Si susseguirono numerosi affittuari fino ad arrivare al 1853 quando il mulino era affittato al signor Chiarovano che, per debiti contratti durante la sua gestione, fu costretto a chiuderlo.

Il fallimento del mulino comportò per il Comune di Bairo la perdita delle 1900 lire che venivano versate come affitto.
Venne indetta un’asta pubblica per trovare un nuovo affittuario del mulino.
L’asta ( col “rito delle candele accese”) aggiudicò il mulino, con annesso batticanapa, al signor Domenico Felizzati di Castellamonte per 5 anni, al canone di 3400 Lire.

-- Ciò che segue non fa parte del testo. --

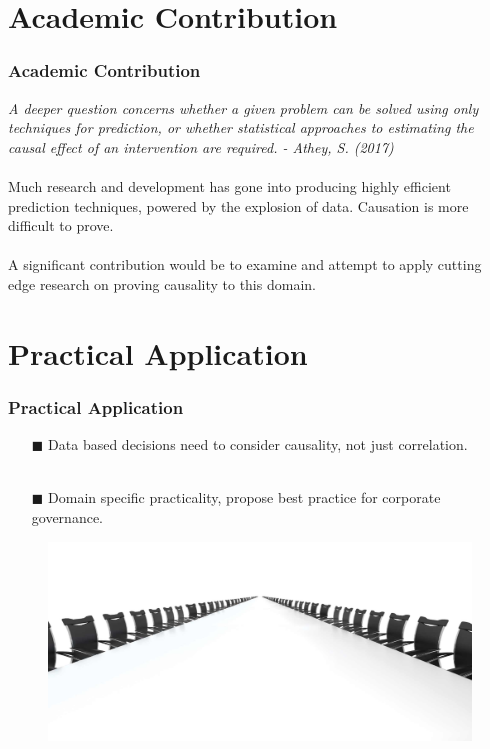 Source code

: \documentclass{beamer}
\begin{document}
\section {Academic Contribution}
\begin{frame}[t]
\frametitle{Academic Contribution}
{\it \small A deeper question concerns whether a given problem can be solved using only techniques for prediction, or whether statistical approaches to estimating the causal effect of an intervention are required. - Athey, S. (2017)}\\~\\
{Much research and development has gone into producing highly efficient prediction techniques, powered by the explosion of data. Causation is more difficult to prove.  }
\\~\\
{A significant contribution would be to examine and attempt to apply cutting edge research on proving causality to this domain.}

\end{frame}
\section {Practical Application}
\begin{frame}[t]
\frametitle{Practical Application}
\begin{itemize}
\item[$\blacksquare$] Data based decisions need to consider causality, not just correlation.
\\~\\
\item[$\blacksquare$] Domain specific practicality, propose best practice for corporate governance.
\end{itemize}
\begin{figure}[h]
\centering 
\includegraphics[scale=0.1]{images/boardroom.jpg}
\end {figure}

\end{frame}
\end{document}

Una lite a metà 800 contrappose la Comunità di Bairo al Regio Patrimonio, cioè il Demanio dello Stato, per via del Canale di Caluso.
Con l’atto del 18 marzo 1760 il Marchese Carlo Francesco Valperga di Masino cedette la vecchia Bealera al Regio Patrimonio il quale, in qualità di proprietario, citò davanti al Regio Delegato Cav. Curti, in Castellamonte, la Comunità di Bairo.
Il vice procuratore generale, avvocato Pullino, contestò al Comune di Bairo , rappresentato dal Segretario, Notaio Pietro Giuseppe Succio, dal Sindaco Giovanni Penoncello e dai consiglieri Giacomo Trabucco e Gio Battista Pistono, la proprietà del Mulino sul Canale.
L’avvocato Pullino ricordò gli obblighi assunti nel 1561 e che dal 1760, con molta noncuranza, avevano disatteso.
Dopo tale lite i rappresentanti del Comune di Bairo si assunsero la responsabilità di manutenzione del Canale pur di mantenere il Mulino.
Dal dicembre 1780 il Comune di Bairo si sollevò dalla manutenzione pagando un canone annuo in ragione di 250 lire.
Vennero altresì chiuse tutte le bocchette abusive fatte dai bairesi per irrigare i loro campi.

Nel 1859 il mulino era affittato al Cavaliere Enrico d’Emarese, l’affitto era stato ridotto a 2000 Lire dal Comune perché in quegli anni erano sorti altri mulini nel circondario, riducendo di fatto l’attività e quindi le entrate del mugnaio di Bairo.

Negli anni 1876-77 il Comune affrontò diverse cause contro i mugnai ,tra le quali quella contro Giorgio Magario perché cessasse l’attività e risarcisse i danni arrecati ai macchinari del mulino e allo stabile.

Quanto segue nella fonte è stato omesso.